In the data below, find each line that contains the word "Moses" and copy it.

<<<<

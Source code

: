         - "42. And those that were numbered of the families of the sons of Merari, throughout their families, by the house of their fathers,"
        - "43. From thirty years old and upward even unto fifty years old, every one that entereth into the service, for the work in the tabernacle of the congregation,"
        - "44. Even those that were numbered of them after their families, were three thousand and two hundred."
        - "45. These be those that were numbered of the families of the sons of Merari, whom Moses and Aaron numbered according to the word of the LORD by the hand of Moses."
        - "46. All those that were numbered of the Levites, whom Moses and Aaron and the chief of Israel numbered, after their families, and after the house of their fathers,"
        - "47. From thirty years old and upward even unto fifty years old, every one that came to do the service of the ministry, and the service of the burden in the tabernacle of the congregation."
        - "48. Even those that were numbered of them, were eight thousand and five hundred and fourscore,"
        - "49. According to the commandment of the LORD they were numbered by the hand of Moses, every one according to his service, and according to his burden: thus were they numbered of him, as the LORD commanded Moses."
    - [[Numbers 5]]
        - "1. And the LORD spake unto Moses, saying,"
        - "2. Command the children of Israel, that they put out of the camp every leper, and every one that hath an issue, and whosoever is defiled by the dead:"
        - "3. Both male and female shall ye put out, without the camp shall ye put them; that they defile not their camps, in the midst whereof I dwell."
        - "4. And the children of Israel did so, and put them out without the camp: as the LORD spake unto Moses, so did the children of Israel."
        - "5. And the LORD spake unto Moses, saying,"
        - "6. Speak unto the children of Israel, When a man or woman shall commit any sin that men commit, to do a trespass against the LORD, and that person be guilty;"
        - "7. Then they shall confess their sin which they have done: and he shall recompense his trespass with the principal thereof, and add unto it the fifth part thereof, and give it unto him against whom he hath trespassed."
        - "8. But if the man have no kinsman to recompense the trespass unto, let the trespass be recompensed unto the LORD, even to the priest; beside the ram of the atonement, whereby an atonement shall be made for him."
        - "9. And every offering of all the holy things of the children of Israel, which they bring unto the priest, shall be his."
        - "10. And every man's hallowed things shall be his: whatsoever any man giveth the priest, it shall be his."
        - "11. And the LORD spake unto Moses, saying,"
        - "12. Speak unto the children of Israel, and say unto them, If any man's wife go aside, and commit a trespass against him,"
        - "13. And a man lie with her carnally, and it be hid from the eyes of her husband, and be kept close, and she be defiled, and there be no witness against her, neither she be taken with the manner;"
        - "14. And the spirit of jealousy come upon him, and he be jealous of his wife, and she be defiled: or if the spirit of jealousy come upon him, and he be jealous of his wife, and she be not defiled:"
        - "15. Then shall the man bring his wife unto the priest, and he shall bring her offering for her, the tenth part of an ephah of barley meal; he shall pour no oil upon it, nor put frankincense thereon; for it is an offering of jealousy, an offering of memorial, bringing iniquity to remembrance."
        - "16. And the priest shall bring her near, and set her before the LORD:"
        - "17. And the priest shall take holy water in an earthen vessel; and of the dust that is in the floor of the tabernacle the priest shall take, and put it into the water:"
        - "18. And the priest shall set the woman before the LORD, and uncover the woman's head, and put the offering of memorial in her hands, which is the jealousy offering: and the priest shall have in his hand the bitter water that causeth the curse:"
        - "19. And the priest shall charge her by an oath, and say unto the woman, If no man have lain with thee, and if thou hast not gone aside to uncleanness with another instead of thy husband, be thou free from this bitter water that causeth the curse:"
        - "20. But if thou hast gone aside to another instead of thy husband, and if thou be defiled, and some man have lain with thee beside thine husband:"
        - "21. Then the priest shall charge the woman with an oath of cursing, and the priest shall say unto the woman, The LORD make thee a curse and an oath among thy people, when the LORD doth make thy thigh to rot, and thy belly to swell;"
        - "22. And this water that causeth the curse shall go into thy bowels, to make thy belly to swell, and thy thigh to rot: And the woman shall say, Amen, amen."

>>>>
<<<<

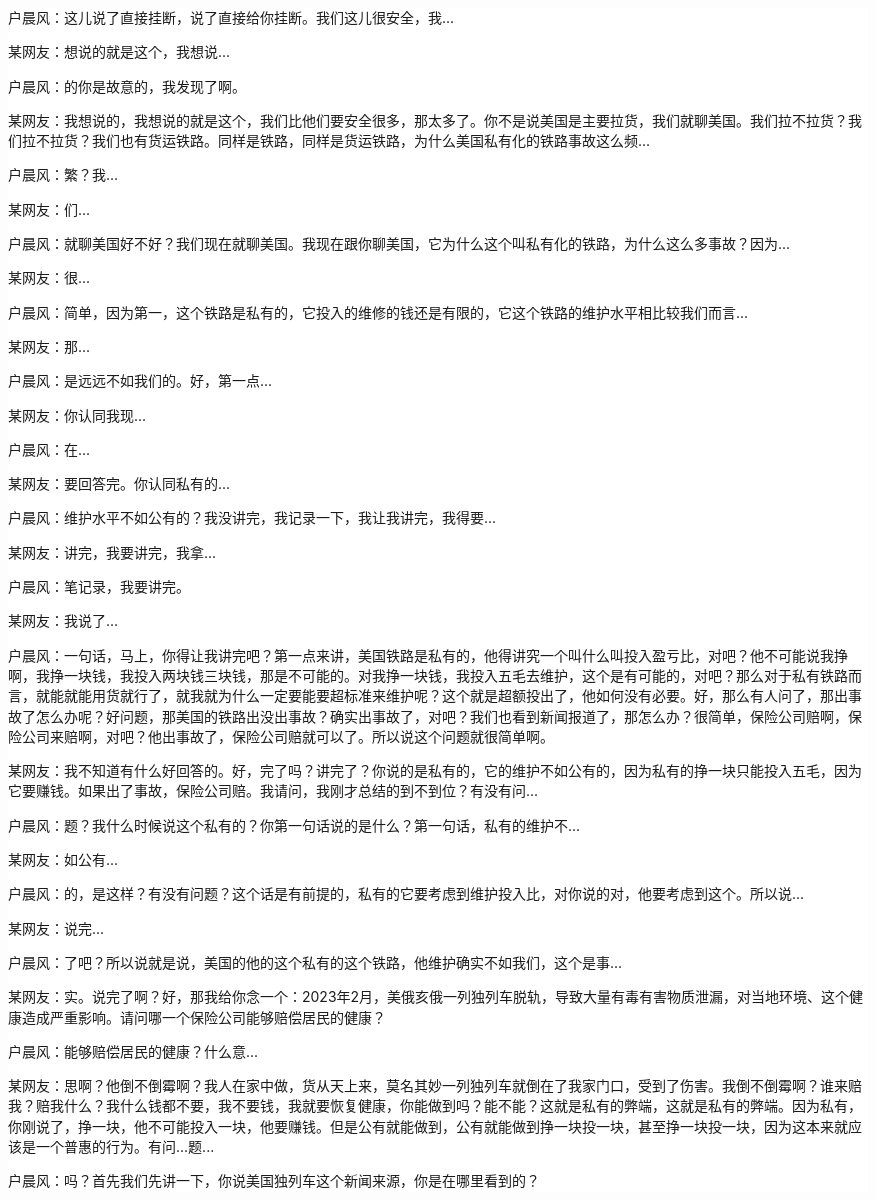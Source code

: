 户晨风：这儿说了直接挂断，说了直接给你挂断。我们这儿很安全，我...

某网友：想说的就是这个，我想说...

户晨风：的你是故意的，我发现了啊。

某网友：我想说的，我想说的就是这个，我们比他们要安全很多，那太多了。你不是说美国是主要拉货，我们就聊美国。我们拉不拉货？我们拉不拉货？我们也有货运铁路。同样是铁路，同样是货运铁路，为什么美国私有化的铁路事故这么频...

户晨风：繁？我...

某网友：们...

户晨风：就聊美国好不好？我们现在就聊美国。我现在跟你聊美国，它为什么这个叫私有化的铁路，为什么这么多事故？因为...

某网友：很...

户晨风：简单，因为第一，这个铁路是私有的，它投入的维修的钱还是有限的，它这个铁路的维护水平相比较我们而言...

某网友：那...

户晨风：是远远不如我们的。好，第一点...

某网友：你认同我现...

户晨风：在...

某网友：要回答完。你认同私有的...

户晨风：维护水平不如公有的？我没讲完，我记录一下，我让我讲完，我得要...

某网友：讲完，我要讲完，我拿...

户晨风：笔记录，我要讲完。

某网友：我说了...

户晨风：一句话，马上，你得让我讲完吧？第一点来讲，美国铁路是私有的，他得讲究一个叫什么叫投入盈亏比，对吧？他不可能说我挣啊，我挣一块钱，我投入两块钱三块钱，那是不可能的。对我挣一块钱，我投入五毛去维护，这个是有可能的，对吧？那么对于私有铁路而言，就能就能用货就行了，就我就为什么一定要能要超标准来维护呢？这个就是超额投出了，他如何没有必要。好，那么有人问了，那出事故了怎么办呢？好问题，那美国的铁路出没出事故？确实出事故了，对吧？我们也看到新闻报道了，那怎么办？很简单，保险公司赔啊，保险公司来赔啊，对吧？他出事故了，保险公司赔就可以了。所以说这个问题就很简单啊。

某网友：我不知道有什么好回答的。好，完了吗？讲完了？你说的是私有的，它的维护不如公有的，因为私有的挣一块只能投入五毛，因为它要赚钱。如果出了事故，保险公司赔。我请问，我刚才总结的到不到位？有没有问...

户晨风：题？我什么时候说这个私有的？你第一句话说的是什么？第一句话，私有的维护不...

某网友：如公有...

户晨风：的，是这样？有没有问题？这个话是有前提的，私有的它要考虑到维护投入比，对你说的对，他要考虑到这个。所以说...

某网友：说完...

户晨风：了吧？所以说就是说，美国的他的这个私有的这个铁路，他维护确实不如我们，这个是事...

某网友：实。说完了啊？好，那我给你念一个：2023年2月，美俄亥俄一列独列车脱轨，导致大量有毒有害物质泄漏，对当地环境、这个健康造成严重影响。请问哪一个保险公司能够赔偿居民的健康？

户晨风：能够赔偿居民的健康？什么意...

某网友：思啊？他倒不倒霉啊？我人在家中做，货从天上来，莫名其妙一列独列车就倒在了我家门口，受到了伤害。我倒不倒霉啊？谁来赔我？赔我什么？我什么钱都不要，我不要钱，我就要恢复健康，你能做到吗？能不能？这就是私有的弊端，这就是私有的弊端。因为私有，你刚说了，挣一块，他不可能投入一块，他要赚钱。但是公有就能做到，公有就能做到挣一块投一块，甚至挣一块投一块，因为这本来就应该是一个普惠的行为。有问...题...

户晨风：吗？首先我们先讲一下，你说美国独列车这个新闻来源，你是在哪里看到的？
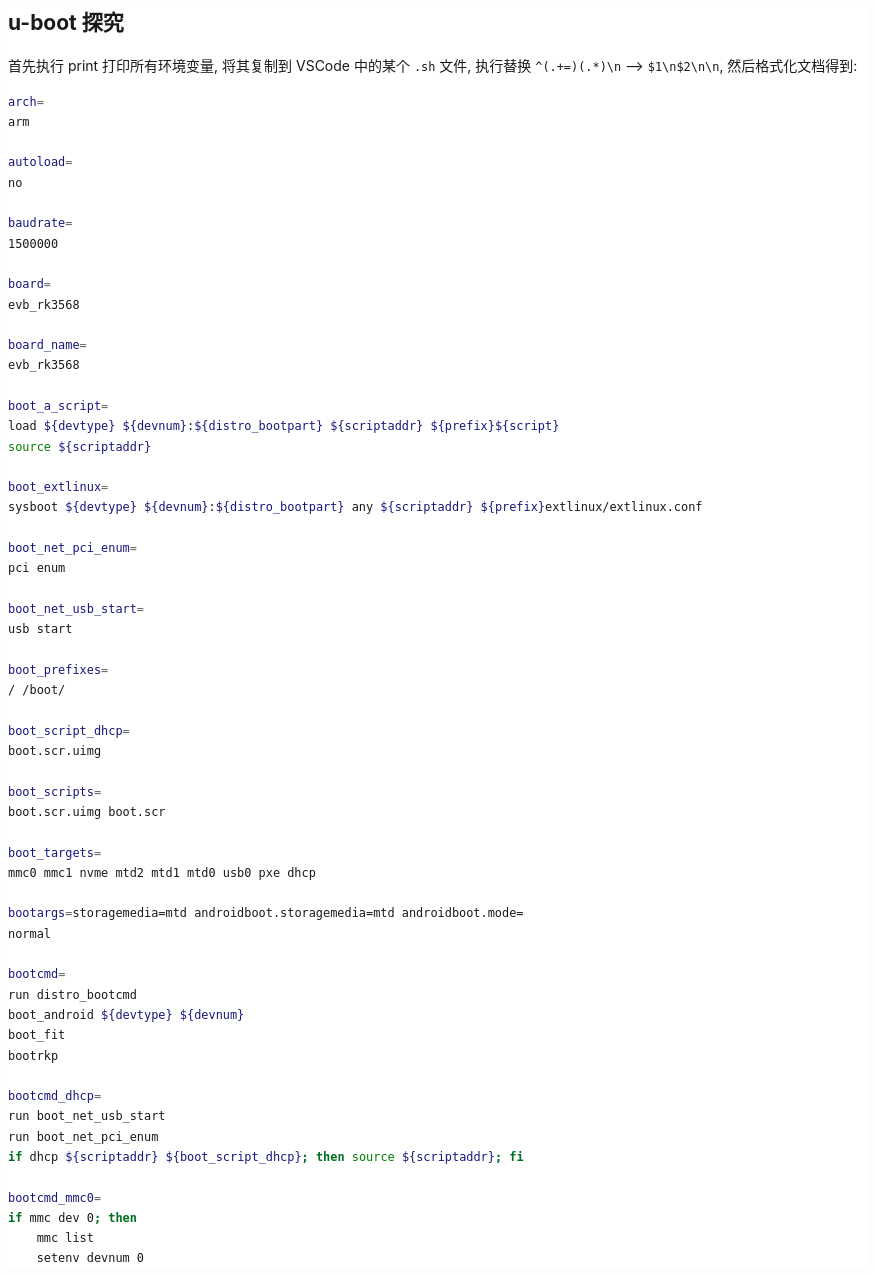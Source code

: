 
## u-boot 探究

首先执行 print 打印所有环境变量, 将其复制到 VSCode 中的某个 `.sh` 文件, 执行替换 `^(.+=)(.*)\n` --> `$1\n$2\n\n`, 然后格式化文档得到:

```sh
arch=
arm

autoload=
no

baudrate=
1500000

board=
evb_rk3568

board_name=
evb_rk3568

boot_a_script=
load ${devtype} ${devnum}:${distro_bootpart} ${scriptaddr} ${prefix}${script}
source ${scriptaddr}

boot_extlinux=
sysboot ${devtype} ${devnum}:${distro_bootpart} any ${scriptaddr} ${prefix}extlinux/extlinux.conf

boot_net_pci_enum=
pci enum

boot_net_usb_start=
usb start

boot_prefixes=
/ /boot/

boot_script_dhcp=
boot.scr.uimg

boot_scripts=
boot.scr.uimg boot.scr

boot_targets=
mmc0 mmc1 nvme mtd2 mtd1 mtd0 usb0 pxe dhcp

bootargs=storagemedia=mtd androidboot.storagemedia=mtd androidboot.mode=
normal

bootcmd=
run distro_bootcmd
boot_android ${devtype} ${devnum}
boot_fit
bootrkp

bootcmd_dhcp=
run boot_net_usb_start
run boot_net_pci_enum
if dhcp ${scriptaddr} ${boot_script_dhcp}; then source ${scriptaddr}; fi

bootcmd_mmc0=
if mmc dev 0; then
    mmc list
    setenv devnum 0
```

>>>>

§ ANSWER BOX
        - "45. These be those that were numbered of the families of the sons of Merari, whom Moses and Aaron numbered according to the word of the LORD by the hand of Moses."
        - "46. All those that were numbered of the Levites, whom Moses and Aaron and the chief of Israel numbered, after their families, and after the house of their fathers,"
        - "49. According to the commandment of the LORD they were numbered by the hand of Moses, every one according to his service, and according to his burden: thus were they numbered of him, as the LORD commanded Moses."
        - "1. And the LORD spake unto Moses, saying,"
        - "4. And the children of Israel did so, and put them out without the camp: as the LORD spake unto Moses, so did the children of Israel."
        - "5. And the LORD spake unto Moses, saying,"
        - "11. And the LORD spake unto Moses, saying,"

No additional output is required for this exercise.